O instaface estava cheio de despedidas. Pela primeira vez, Fausto não queria voltar para casa, queria prolongar tudo aquilo. Parecia que cada hora na ilha dos artistas estava alimentando a sua vida. Queria por um último momento para conversar com Elysson, na última noite não havia se despedido, pois acreditava que conseguiria no dia seguinte.

Mas isso não aconteceu. eram tantas as pessoas saindo ao mesmo tempo do hotel.

Ele e os pais se despediram da família de Marina, que só conseguiu vaga em outro barco.  Ela estava aparentemente chateada com Fausto, por algum motivo não verbalizado. O que passou despercebido no coração apaixonado do rapaz, que só pensava no novo amigo.

Chegando no porto, foi difícil encarar o sentimento de partida.  A estadia no festival, despertou nele o comportamento comum dos jovens e também trouxe a tona dúvidas sobre sua sexualidade. Fausto se sentia, finalmente incluído em um grupo. Seus pais e ele ataram suas redes no barco e, com a internet funcionando muito mal, escreveu para o seu amigo no instaface:

– Não quero me separar de ti. Quero te ver novamente. O melhor dessa viagem foi ter te conhecido.

E a oscilação do sinal da internet não permitia uma resposta rápida. Depois de ouvirem o aviso de partida do barco, os motores foram ligados e o imenso rio Amazonas estava na sua frente. Toda vez que Fausto observava a torre da catedral cada vez mais distante, seu coração ficava mais dilacerado. No último lampejo de conexão via internet, chegou uma mensagem de Elysson:

– Como você teve coragem de fazer isso comigo? Eu gosto de você, sabia? Meu sentimento é verdadeiro. Me esquece. Você me magoou muito.

Ao ler essa mensagem, Fausto ficou paralisado.  – Como assim? O que foi que aconteceu? Eu não fiz nada de errado. Ontem mesmo estávamos juntos. Ele confessou que gosta de mim. Qual a razão desse me esquece?

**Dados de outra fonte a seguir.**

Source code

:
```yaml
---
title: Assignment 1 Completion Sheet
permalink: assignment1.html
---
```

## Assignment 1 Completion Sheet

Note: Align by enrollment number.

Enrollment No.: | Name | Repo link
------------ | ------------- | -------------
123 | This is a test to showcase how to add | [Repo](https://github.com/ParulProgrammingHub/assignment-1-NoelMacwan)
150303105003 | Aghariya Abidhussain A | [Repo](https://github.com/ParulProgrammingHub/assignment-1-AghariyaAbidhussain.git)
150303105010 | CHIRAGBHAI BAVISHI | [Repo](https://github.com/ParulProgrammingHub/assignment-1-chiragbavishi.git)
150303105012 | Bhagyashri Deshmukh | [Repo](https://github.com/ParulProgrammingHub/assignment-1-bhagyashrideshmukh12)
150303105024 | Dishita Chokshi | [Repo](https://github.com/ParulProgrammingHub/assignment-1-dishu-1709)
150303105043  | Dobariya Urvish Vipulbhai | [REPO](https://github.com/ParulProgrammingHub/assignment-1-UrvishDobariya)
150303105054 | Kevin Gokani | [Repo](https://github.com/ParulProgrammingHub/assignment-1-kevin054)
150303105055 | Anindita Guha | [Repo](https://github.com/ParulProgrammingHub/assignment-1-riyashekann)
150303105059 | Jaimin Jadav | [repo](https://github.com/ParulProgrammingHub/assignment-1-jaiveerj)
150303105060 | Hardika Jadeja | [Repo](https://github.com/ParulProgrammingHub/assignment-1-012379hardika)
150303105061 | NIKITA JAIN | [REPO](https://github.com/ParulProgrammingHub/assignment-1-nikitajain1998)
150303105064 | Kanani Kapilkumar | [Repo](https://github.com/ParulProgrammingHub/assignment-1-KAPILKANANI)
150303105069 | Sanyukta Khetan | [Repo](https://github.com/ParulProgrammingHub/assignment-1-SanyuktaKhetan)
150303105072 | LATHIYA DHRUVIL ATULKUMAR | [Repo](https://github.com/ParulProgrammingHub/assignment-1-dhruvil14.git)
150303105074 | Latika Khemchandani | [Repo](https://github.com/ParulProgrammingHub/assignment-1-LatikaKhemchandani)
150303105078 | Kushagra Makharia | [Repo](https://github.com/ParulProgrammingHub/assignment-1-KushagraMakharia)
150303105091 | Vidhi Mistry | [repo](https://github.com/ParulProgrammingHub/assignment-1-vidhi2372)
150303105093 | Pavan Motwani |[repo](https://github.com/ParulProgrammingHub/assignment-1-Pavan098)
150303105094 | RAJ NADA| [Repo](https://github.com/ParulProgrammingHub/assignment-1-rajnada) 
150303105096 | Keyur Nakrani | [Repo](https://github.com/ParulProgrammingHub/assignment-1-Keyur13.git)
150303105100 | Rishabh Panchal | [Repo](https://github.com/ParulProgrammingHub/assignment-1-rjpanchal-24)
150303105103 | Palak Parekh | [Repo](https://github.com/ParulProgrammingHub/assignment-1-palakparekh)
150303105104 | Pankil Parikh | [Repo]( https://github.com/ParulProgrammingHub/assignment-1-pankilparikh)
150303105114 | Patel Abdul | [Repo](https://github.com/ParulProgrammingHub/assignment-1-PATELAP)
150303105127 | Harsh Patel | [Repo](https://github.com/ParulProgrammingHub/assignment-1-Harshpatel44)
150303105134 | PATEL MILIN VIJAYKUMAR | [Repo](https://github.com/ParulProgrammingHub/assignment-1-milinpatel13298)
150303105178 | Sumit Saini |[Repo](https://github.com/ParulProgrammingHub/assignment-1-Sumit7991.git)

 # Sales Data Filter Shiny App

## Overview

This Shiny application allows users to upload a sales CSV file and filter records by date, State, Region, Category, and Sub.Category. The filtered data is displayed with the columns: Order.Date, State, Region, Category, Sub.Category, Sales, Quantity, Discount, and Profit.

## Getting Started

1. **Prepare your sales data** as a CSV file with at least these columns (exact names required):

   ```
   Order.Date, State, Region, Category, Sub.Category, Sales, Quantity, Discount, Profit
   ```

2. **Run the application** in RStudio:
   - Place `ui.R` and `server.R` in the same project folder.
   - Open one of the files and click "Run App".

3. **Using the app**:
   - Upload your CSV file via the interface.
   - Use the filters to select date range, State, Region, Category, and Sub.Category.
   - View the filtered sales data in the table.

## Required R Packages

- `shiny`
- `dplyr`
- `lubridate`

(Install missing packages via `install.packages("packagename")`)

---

Pensou nisso e sentiu uma vontade de chorar, mas aguentou o sentimento para manter a postura firme diante dos pais. Estava com o rosto perturbado, Dona Cássia logo percebeu e sentou-se do lado dele na rede e disse:

– Filho, o que tá acontecendo? Tá sentindo alguma coisa?

Ele respondeu:

– O Elysson, mãe, aquele meu amigo. Acho que eu disse alguma coisa que ele não entendeu. Sei lá!

Quando disse isso, quase revelou suas lágrimas.

Dona Cássia respondeu:

– Haaa, sim! Aquele menino mais baixo que você? magrinho? Ele foi bem cedo lá no hotel. Acho que ele trazia algo pra você. A Marina foi quem atendeu ele. Ela não te entregou nada?

Quando dona Cássia concluiu a frase, um filme se passou pela mente de Fausto. Lembrou-se das intenções de Marina antes de chegarem a Parintins e, também, lembrou-se do seu olhar para o Elysson, quando se conheceram, e de seu mal humor durante a viagem. “Ela fez alguma coisa”, pensou ele. A raiva tomou seu coração. “O Elysson nunca falaria isso do nada. Assim que chegar em Manaus vou resolver essa história”, imaginou.

Sem verbalizar nada, abraçou Dona Cássia que estava muito feliz com a viagem. Sentiram o vento que corria sobre as águas, enquanto o barco continuou o seu trajeto transportando os sonhos e sentimentos dos viajantes que retornavam a Manaus.